Highlight 12--Protecting the Everglades Ecosystem

Everglades National Park, the magnificent "River of Grass" in South Florida, is threatened by enormous water demands for rapid urban development and water diversions for intensive agriculture and flood control. The flow of freshwater through the Everglades into Florida Bay at the southern coastal tip of Florida is critical to the well-being of this fragile ecosystem. The USGS is participating in a multibillion dollar restoration program, in partnership with other Federal agencies, to mitigate the impact of current water management policies in South Florida. A major concern is the degree of saltwater intrusion into the aquifer underlying the Everglades, causing changes in plant communities that adversely affect fish and wildlife habitats.

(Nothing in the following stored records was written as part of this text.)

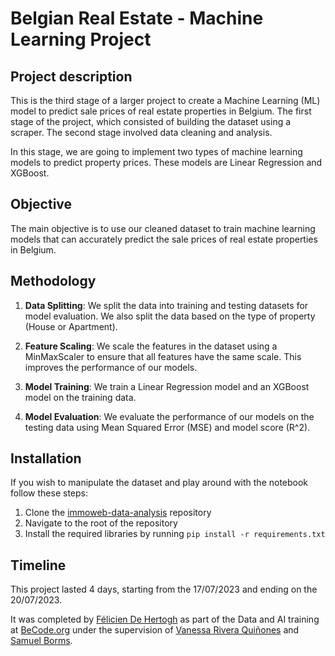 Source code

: # Belgian Real Estate - Machine Learning Project

## Project description

This is the third stage of a larger project to create a Machine Learning (ML) model to predict sale prices of real estate properties in Belgium. The first stage of the project, which consisted of building the dataset using a scraper. The second stage involved data cleaning and analysis.

In this stage, we are going to implement two types of machine learning models to predict property prices. These models are Linear Regression and XGBoost.

## Objective

The main objective is to use our cleaned dataset to train machine learning models that can accurately predict the sale prices of real estate properties in Belgium.

## Methodology

1. **Data Splitting**: We split the data into training and testing datasets for model evaluation. We also split the data based on the type of property (House or Apartment).

2. **Feature Scaling**: We scale the features in the dataset using a MinMaxScaler to ensure that all features have the same scale. This improves the performance of our models.

3. **Model Training**: We train a Linear Regression model and an XGBoost model on the training data.

4. **Model Evaluation**: We evaluate the performance of our models on the testing data using Mean Squared Error (MSE) and model score (R^2).

## Installation

If you wish to manipulate the dataset and play around with the notebook follow these steps:

1. Clone the [immoweb-data-analysis](https://github.com/feldeh/immoweb-data-analysis) repository
2. Navigate to the root of the repository
3. Install the required libraries by running `pip install -r requirements.txt`

## Timeline

This project lasted 4 days, starting from the 17/07/2023 and ending on the 20/07/2023.

It was completed by [Félicien De Hertogh](https://www.linkedin.com/in/feliciendehertogh/) as part of the Data and AI training at [BeCode.org](https://becode.org/) under the supervision of [Vanessa Rivera Quiñones](https://www.linkedin.com/in/vriveraq/) and [Samuel Borms](https://www.linkedin.com/in/sam-borms/?originalSubdomain=be).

USGS scientists use a helicopter-borne electromagnetic device to conduct rapid and economical surveys of aquifer quality where ground access is difficult; these surveys determine ground-water salinity by mapping changes in electrical resistivity of shallow subsurface rocks. The surveys have demonstrated an abrupt increase in resistivity 5-10 km (3-6 miles) inland from Florida Bay, corresponding to the infiltration of seawater beneath the Everglades (fig. 12). In addition to mapping saltwater intrusion, these surveys monitor changes in subsurface conditions and help constrain regional flow models. The imprint of human activity is dramatically apparent at several locations within the park, particularly along old roads and canals. This information is contributing to strategies that the NPS is using to protect living resources in the endangered Everglades ecosystem.

Figure 12. Satellite image showing mapped area and map showing saltwater intrusion beneath the Everglades. Ground-water salinity can be determined by mapping changes in electrical resistivity of subsurface rocks. Increases in resistivity (measured in ohm-meters) correspond to the incursion of seawater beneath the Everglades. From Fitterman (1996).